1 宇都宮済生会病院(2008年1月)~見舞ったら今回も元気だった~
2 宇都宮のレストラン(2008年3月)~2ヵ月後に再会して翌月の来秋が決まった~
その後、彼は新潟の苗場スキー場で肝臓破裂の重傷を負い、輸血後肝炎に罹る。しかしエネルギッシュに働くことができるほどに回復、私は秋田で医者稼業を始めた。やがて彼は随想社(出版社)を興し、私はへき地の病院を巡りながら艱難辛苦に耐え、昭和の御代はバブルの平成に替る。六本木俳優座の裏付近で牛を飼うのも難しいことではないような気分が漂う時代であった。平成7年とは、そのバブルが怪しくなり始めた時期で、私の方は子宝4人のバブル真っ盛りであったかもしれない。古いマンションの話は立ち消えとなってしまった。

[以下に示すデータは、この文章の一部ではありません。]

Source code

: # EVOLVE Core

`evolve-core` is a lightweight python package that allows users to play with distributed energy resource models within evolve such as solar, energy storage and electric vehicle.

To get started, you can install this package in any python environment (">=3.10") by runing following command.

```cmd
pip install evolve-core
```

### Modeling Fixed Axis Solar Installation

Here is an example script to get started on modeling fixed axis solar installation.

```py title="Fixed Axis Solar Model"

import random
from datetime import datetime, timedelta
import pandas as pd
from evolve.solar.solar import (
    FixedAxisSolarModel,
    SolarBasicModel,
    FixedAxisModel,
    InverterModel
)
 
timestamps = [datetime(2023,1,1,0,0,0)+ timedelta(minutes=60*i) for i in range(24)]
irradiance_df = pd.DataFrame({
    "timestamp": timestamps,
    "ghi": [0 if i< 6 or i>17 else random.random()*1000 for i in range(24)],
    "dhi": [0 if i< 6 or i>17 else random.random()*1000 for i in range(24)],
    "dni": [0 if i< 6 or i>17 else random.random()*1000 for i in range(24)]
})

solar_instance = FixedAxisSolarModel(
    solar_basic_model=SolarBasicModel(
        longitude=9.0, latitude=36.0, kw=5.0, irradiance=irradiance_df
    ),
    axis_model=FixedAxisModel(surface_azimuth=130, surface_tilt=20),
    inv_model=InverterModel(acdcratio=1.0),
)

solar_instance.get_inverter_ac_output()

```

3 やってきましたハートインクリニック(2008年4月)
4 男鹿半島入道崎にて(2008年4月)~私の長女が悪戯で作ったらしい~
平成の30年の間、小川さん入院の報に何度か慌てて宇都宮へ駆け付けた。ところが会ってみると、せっかくだから一緒に晩飯を食おうというのが常で、まるで狼少年である。肝炎、肝硬変、肝がんと教科書通りに進行していた肝臓は、がんが見つかる度にいわゆる「もぐら叩き」療法で息を吹き返す。その間に彼より健全に見えた仮面館仲間の方が次々鬼籍入りし、私まで3年連続で食中毒肝炎、潰瘍吐血、ひき逃げ事故と危うい入院が続き、小川さんより先かと覚悟したこともあった。

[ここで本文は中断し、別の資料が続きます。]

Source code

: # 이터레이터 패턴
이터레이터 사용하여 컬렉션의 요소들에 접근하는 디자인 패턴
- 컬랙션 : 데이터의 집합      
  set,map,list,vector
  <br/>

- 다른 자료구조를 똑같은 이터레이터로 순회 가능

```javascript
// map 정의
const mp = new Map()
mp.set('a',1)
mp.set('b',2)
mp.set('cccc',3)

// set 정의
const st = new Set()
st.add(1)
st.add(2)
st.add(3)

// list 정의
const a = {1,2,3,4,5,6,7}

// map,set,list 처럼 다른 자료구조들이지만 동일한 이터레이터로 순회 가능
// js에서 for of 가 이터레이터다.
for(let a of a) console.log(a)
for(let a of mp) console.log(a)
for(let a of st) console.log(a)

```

今年の夏、秋田はやたら暑かった。8月のお盆過ぎ、秋田市のアトリオンで私が企画した催し3日間の最終日、今夏最高の40度に達したその日に、小川さんは逝ってしまう。会場で千葉克介氏の作品を眺め、小川さんも今頃はこんなお花畑かと思った。茶臼岳、三斗小屋、ランプの灯りで輪読した奥の細道、長野善光寺、須坂、仮面館、ポリ公とドモリ事件、土佐源氏、暗黒舞踏、男鹿半島とナマハゲ、阿仁の異人館、角館武家屋敷など記憶の断片が走馬灯のように今も頭の中を行きかう。
いかに楽をして暮らすか。こんなテーマをそこらの凡人より激しく追及しているのに、我々はなぜこんなに働くのか。苦労して生きるのは誰でもできる。楽をしようとすればするほど忙しい。佐々木君、この矛盾をどうしよう…。老後は六本木、山、牛、里芋…約束は消滅した。もはや老後はあの世で暮らすしかない。